*** Opening of RECORDS TO USE ***

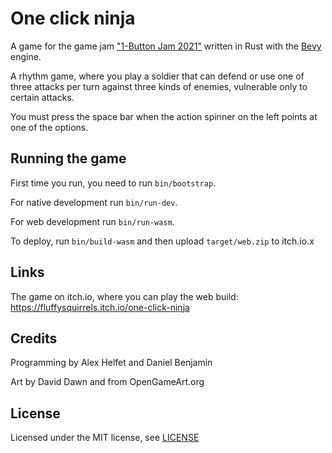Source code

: # One click ninja

A game for the game jam
["1-Button Jam 2021"](https://itch.io/jam/1-button-jam-2021)
written in Rust with the [Bevy](https://bevyengine.org) engine.

A rhythm game, where you play a soldier that can defend or use one of three attacks per turn against three kinds of enemies, vulnerable only to certain attacks.

You must press the space bar when the action spinner on the left points at one of the options.

## Running the game

First time you run, you need to run `bin/bootstrap`.

For native development run `bin/run-dev`.

For web development run `bin/run-wasm`.

To deploy, run `bin/build-wasm` and then upload `target/web.zip` to itch.io.x

## Links

The game on itch.io, where you can play the web build: <https://fluffysquirrels.itch.io/one-click-ninja>

## Credits

Programming by Alex Helfet and Daniel Benjamin

Art by David Dawn and from OpenGameArt.org

## License

Licensed under the MIT license, see [LICENSE](./LICENSE)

*** Close of RECORDS TO USE ***

__TASK ITEM__
Every line from the line containing "For web development" to the last line of the material above must be repeated exactly, and no other line.

__WRITTEN ANSWER__
For web development run `bin/run-wasm`.

To deploy, run `bin/build-wasm` and then upload `target/web.zip` to itch.io.x

## Links

The game on itch.io, where you can play the web build: <https://fluffysquirrels.itch.io/one-click-ninja>

## Credits

Programming by Alex Helfet and Daniel Benjamin

Art by David Dawn and from OpenGameArt.org

## License

Licensed under the MIT license, see [LICENSE](./LICENSE)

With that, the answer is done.